= To do =
Could you print exactly the lines of the listing below, starting at the line that has "- Scroll to the template folder" and ending at the line that has "1. Go to the", and only those lines?

= Supplied material =
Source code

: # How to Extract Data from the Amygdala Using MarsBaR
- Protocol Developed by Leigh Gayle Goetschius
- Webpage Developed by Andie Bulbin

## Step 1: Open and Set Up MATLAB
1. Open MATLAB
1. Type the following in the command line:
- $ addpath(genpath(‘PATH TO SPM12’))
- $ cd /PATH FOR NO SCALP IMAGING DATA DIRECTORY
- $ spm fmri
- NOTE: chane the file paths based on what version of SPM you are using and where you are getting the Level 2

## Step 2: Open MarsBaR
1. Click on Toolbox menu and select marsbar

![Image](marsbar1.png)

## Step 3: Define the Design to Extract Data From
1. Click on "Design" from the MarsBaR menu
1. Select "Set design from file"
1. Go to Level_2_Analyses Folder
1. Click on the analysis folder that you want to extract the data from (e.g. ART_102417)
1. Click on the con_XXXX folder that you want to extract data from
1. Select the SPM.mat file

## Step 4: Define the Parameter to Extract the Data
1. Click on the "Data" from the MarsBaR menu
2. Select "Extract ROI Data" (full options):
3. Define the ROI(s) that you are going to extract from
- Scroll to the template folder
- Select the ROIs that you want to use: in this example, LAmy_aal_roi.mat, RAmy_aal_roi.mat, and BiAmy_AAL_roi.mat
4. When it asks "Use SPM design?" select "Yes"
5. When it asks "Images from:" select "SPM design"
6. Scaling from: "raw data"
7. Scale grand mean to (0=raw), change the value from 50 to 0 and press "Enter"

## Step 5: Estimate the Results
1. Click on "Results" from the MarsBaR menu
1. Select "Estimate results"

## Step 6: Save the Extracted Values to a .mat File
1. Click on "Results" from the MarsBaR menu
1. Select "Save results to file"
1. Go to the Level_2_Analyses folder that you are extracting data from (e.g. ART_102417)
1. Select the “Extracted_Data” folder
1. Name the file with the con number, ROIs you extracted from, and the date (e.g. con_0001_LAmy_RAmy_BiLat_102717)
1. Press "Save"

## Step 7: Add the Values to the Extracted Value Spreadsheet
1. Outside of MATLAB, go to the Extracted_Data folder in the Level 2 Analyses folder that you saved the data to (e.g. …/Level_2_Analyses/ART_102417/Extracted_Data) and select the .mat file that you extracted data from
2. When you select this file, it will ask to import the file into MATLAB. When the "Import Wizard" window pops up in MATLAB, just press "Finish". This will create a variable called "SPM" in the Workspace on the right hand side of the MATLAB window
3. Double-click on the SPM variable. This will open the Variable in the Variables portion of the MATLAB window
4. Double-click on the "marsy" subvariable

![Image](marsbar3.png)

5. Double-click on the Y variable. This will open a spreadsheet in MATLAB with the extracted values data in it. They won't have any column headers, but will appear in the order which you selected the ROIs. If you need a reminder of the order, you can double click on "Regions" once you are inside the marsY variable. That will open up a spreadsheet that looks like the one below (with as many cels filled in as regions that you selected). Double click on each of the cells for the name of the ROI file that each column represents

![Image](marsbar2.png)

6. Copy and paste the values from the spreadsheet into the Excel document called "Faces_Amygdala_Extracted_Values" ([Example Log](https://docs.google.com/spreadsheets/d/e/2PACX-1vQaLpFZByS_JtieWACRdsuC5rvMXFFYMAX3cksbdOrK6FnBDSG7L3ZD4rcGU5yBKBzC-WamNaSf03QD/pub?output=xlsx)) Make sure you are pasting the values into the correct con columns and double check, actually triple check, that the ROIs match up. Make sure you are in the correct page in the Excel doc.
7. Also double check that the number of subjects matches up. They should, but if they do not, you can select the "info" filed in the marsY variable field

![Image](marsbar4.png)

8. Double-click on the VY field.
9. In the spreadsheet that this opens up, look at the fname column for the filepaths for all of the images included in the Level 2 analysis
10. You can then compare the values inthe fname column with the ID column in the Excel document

= Written response =
- Scroll to the template folder
- Select the ROIs that you want to use: in this example, LAmy_aal_roi.mat, RAmy_aal_roi.mat, and BiAmy_AAL_roi.mat
4. When it asks "Use SPM design?" select "Yes"
5. When it asks "Images from:" select "SPM design"
6. Scaling from: "raw data"
7. Scale grand mean to (0=raw), change the value from 50 to 0 and press "Enter"

## Step 5: Estimate the Results
1. Click on "Results" from the MarsBaR menu
1. Select "Estimate results"

## Step 6: Save the Extracted Values to a .mat File
1. Click on "Results" from the MarsBaR menu
1. Select "Save results to file"
1. Go to the Level_2_Analyses folder that you are extracting data from (e.g. ART_102417)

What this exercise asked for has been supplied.